Sounding near to tears, kidnapped teenage Shropshire heiress Lesley Whittle could be heard trying to reassure her desperate mother. Forced to record the one minute and 29 second message by her cold-hearted kidnapper, the A-level student said: “There is nothing to worry about mum. I am okay.”
Lesley, 17, was found to be missing from her bedroom of the family home in Beech Croft, Highley, Bridgnorth, Shropshire, about 7am on January 14, 1975.

A ransom note, demanding £50,000 for her safe return, was found punched out on Dymo plastic tape, normally used for marking binders and folders. It was so detailed it stretched a foot-and-a-half in length.
However, it wasn’t until a month later that police revealed Lesley’s kidnapper was the killer dubbed the Black Panther.
The Black Panther got his nickname from the way he dressed all in black, hid his features behind a balaclava and sneaked stealthily around in the dead of night to commit his crimes.
He had eluded police for years as he burgled homes and robbed post offices. In each case, the post offices were broken into by a robber who would wake his victims and demand they hand over the safe keys.
But his savage wave of crime took a dramatic – and deadly – turn on February 15, 1974, when the hooded robber shot dead 54-year-old Donald Skepper at his post office in Harrogate, Yorkshire.

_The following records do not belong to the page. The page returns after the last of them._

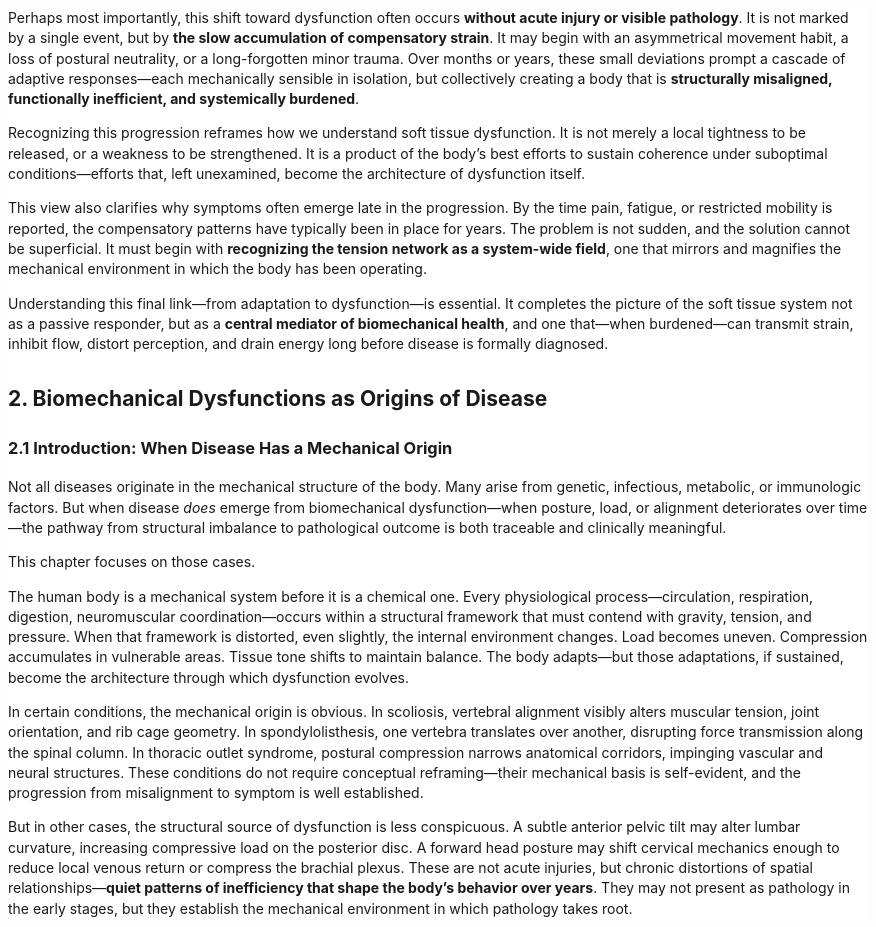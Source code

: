 Perhaps most importantly, this shift toward dysfunction often occurs **without acute injury or visible pathology**. It is not marked by a single event, but by **the slow accumulation of compensatory strain**. It may begin with an asymmetrical movement habit, a loss of postural neutrality, or a long-forgotten minor trauma. Over months or years, these small deviations prompt a cascade of adaptive responses—each mechanically sensible in isolation, but collectively creating a body that is **structurally misaligned, functionally inefficient, and systemically burdened**.

Recognizing this progression reframes how we understand soft tissue dysfunction. It is not merely a local tightness to be released, or a weakness to be strengthened. It is a product of the body’s best efforts to sustain coherence under suboptimal conditions—efforts that, left unexamined, become the architecture of dysfunction itself.

This view also clarifies why symptoms often emerge late in the progression. By the time pain, fatigue, or restricted mobility is reported, the compensatory patterns have typically been in place for years. The problem is not sudden, and the solution cannot be superficial. It must begin with **recognizing the tension network as a system-wide field**, one that mirrors and magnifies the mechanical environment in which the body has been operating.

Understanding this final link—from adaptation to dysfunction—is essential. It completes the picture of the soft tissue system not as a passive responder, but as a **central mediator of biomechanical health**, and one that—when burdened—can transmit strain, inhibit flow, distort perception, and drain energy long before disease is formally diagnosed.



## **2. Biomechanical Dysfunctions as Origins of Disease**

### **2.1 Introduction: When Disease Has a Mechanical Origin**

Not all diseases originate in the mechanical structure of the body. Many arise from genetic, infectious, metabolic, or immunologic factors. But when disease _does_ emerge from biomechanical dysfunction—when posture, load, or alignment deteriorates over time—the pathway from structural imbalance to pathological outcome is both traceable and clinically meaningful.

This chapter focuses on those cases.

The human body is a mechanical system before it is a chemical one. Every physiological process—circulation, respiration, digestion, neuromuscular coordination—occurs within a structural framework that must contend with gravity, tension, and pressure. When that framework is distorted, even slightly, the internal environment changes. Load becomes uneven. Compression accumulates in vulnerable areas. Tissue tone shifts to maintain balance. The body adapts—but those adaptations, if sustained, become the architecture through which dysfunction evolves.

In certain conditions, the mechanical origin is obvious. In scoliosis, vertebral alignment visibly alters muscular tension, joint orientation, and rib cage geometry. In spondylolisthesis, one vertebra translates over another, disrupting force transmission along the spinal column. In thoracic outlet syndrome, postural compression narrows anatomical corridors, impinging vascular and neural structures. These conditions do not require conceptual reframing—their mechanical basis is self-evident, and the progression from misalignment to symptom is well established.

But in other cases, the structural source of dysfunction is less conspicuous. A subtle anterior pelvic tilt may alter lumbar curvature, increasing compressive load on the posterior disc. A forward head posture may shift cervical mechanics enough to reduce local venous return or compress the brachial plexus. These are not acute injuries, but chronic distortions of spatial relationships—**quiet patterns of inefficiency that shape the body’s behavior over years**. They may not present as pathology in the early stages, but they establish the mechanical environment in which pathology takes root.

Seven months later he struck again, killing Derek Astin, 43, during a struggle at his sub-post office in Accrington, Lancashire.
Two months later, the ‘Panther’ emerged from the shadows to strike in the Black Country.

On a chilly November day, Sidney Grayland and his wife Dorothy were in their post office, in Langley, Warley, when he struck.
Mr Grayland, 54, had gone to lock up the rear of the store when his wife heard a loud bang as he was blasted in the stomach.
She was beaten around the head and left for dead.
Police believe the Panther did not wear his traditional balaclava because he didn’t intend for either victim to live. He escaped with just £1,000.
And then the Black Panther went quiet – until January 1975 when he kidnapped Miss Whittle.
Police investigating the seemingly unconnected shooting of security guard Gerald Smith also that January found the bullets matched those in the Post Office murders. It was thought Mr Smith was shot after disturbing the Panther as he set up his ransom trail.
In March 1975, almost two months after the kidnapping, police descended into the labyrinth of dark tunnels beneath Staffordshire’s Bathpool Park, near Kidsgrove, in the search for Miss Whittle.
Her body was found hanging by a wire from the bottom ledge of a 30ft sewer shaft. Her feet were inches from the ground after the wire had snagged around a stanchion and she had died of a fatal shock to the nervous system.
However, the Panther had made the tiniest of mistakes that was to unmask him.
A partial fingerprint on a notepad found in the drainage complex led to officers identifying him as Donald Neilson.
His capture, when it came, could hardly have been more mundane.